* DATA PROVIDED *

....

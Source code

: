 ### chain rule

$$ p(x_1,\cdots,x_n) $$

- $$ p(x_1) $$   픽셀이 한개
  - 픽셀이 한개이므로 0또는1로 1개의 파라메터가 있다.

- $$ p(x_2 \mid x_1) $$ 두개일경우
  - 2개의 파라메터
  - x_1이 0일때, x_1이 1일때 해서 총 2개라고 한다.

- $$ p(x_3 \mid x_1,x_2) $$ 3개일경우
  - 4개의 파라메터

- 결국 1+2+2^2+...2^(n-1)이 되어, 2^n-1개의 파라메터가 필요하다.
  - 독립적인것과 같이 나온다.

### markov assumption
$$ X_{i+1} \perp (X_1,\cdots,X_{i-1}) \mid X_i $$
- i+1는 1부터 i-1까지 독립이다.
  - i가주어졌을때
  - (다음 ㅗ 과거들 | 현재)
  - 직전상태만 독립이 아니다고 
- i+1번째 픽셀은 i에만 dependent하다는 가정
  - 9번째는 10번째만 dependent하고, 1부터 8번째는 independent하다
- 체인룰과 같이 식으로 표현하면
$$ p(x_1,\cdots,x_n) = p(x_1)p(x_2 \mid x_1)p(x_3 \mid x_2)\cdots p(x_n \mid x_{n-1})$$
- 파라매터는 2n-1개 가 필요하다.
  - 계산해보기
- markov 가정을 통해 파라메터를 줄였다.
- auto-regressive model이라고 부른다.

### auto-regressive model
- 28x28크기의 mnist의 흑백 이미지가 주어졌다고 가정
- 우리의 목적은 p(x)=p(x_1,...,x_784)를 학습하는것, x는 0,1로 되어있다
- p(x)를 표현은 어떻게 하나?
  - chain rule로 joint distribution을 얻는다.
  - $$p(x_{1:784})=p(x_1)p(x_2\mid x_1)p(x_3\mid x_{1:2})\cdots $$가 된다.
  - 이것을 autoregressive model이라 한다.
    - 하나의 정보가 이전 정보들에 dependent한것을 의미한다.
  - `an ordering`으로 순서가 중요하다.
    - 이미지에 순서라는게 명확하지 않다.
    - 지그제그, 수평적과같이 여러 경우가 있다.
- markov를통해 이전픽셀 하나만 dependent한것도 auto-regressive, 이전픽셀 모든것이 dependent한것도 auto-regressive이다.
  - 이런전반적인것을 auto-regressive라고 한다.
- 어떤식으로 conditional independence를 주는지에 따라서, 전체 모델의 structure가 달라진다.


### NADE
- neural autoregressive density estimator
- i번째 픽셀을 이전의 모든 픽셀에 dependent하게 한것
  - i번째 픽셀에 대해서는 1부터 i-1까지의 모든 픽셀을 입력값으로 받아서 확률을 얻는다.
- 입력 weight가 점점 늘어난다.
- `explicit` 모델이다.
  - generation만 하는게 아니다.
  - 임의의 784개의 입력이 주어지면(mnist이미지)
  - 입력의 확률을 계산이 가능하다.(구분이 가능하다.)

....

Up to and including the line that contains "- (다음 ㅗ 과거들 | 현재)", output the records above exactly, beginning with their first line.

Source code

: ### chain rule

$$ p(x_1,\cdots,x_n) $$

- $$ p(x_1) $$   픽셀이 한개
  - 픽셀이 한개이므로 0또는1로 1개의 파라메터가 있다.

- $$ p(x_2 \mid x_1) $$ 두개일경우
  - 2개의 파라메터
  - x_1이 0일때, x_1이 1일때 해서 총 2개라고 한다.

- $$ p(x_3 \mid x_1,x_2) $$ 3개일경우
  - 4개의 파라메터

- 결국 1+2+2^2+...2^(n-1)이 되어, 2^n-1개의 파라메터가 필요하다.
  - 독립적인것과 같이 나온다.

### markov assumption
$$ X_{i+1} \perp (X_1,\cdots,X_{i-1}) \mid X_i $$
- i+1는 1부터 i-1까지 독립이다.
  - i가주어졌을때
  - (다음 ㅗ 과거들 | 현재)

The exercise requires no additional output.